We are getting on very well with the routine work and while we lack certain facilities and vessels, I have not asked you to supply them because I feel that you need them elsewhere. Luckily, at trying moments, we have had temporary vessels here with we have used
more with more or less success and so have been able to accomplish considerable.
We had a report this morning that the San Miguel, the Portuguese mail boat, was being gunned by a submarine between this port and Madeira, but later report says she has escaped.
I am rather proud of the job which we accomplished on the Francis L. Skinner, broken down at sea and towed in by the Montauk with a broken shaft. We put in a new tail shaft without the aid of a dry dock, installed two 3-inch guns, made all repairs and started her on her way.

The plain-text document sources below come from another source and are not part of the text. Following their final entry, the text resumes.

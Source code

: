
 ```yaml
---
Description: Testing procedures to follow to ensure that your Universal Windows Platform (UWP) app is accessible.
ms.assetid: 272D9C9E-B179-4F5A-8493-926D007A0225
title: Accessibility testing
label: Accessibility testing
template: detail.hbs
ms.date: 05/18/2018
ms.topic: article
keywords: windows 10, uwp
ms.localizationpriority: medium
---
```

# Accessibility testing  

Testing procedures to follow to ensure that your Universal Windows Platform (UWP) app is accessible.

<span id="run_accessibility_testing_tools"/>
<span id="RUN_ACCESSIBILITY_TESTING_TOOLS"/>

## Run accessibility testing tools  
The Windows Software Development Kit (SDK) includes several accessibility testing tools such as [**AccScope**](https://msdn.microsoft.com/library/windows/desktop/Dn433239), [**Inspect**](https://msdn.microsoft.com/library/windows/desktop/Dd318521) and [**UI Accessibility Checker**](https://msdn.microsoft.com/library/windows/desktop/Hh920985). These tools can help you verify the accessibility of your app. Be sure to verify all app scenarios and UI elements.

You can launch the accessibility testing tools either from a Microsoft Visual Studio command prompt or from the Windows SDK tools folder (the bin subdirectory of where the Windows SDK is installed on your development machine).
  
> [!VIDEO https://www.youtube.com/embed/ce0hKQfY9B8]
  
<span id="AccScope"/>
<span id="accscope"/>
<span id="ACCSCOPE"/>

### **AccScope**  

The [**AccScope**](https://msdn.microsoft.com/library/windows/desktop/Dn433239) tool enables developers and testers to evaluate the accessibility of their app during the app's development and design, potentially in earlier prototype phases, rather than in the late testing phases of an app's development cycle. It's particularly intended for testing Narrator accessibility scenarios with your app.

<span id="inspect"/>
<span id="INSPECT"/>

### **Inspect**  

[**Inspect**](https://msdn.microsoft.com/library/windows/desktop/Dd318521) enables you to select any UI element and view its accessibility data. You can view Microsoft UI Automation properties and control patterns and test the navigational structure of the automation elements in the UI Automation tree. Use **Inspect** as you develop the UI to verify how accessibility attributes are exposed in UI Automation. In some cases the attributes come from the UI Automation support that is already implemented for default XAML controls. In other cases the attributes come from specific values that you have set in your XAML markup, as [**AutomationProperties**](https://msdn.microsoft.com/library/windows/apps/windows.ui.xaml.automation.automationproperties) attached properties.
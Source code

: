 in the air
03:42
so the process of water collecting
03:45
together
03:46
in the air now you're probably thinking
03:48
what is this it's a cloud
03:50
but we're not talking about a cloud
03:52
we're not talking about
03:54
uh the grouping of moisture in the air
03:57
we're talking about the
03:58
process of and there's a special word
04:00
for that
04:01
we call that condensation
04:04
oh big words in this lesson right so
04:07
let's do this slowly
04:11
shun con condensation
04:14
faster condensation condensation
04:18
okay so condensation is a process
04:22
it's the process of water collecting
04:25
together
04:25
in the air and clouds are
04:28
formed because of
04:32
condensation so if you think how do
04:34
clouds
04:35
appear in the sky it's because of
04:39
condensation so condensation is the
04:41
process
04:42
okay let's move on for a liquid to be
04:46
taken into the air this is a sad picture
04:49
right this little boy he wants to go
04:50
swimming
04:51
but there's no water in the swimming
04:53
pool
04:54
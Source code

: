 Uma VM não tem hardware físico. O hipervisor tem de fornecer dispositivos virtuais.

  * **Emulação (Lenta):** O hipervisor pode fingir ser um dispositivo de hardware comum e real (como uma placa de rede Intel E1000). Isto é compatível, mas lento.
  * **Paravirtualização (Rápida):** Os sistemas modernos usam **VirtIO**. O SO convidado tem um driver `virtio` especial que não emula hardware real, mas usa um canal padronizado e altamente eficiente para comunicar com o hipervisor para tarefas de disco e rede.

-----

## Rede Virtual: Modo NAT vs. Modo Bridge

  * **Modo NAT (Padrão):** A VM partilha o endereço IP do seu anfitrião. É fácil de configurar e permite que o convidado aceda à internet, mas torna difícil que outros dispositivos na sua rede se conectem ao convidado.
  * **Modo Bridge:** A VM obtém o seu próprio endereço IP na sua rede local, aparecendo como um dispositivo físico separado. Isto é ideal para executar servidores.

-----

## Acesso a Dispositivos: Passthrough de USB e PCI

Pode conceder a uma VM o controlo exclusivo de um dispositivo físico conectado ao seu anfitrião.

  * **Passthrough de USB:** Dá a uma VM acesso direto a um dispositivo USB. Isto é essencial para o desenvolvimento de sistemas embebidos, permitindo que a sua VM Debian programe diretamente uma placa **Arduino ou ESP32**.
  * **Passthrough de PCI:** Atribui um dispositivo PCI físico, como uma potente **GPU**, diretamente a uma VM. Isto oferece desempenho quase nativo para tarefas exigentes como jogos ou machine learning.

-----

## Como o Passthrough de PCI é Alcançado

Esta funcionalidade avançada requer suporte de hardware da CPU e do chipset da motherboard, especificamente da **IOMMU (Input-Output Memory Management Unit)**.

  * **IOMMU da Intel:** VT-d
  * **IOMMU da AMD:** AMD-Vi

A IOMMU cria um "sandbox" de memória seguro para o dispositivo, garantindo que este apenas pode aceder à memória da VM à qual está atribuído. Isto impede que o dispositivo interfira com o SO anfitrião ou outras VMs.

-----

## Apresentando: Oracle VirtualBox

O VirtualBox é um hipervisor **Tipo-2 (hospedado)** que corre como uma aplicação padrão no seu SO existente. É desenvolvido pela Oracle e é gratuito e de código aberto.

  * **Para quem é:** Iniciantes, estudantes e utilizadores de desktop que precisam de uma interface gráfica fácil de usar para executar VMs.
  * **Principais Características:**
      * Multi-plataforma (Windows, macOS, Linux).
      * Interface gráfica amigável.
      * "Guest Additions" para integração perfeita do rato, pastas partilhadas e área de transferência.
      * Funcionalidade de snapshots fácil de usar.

The Montauk has been of great service to me here and the two tugs which arrived today, the Lapwing and Tanager, will be of inestimable value at this base during the winter months. This is indeed a port of refuge during the rough winter months and many vessels will need the assistance of tugs in this area. I hope you will see your way clear to leave these three tugs under my command.
Trusting this finds you in good health, I remain,
Yours very sincerely,
H. O. Dunn
P.S. I am sending out a tug and some chasers to act offensively against the U-boat and to rescue the crew of the Portuguese trawler “August Costello” probably lost in protecting the “San Miguel.” The latter has just arrived here.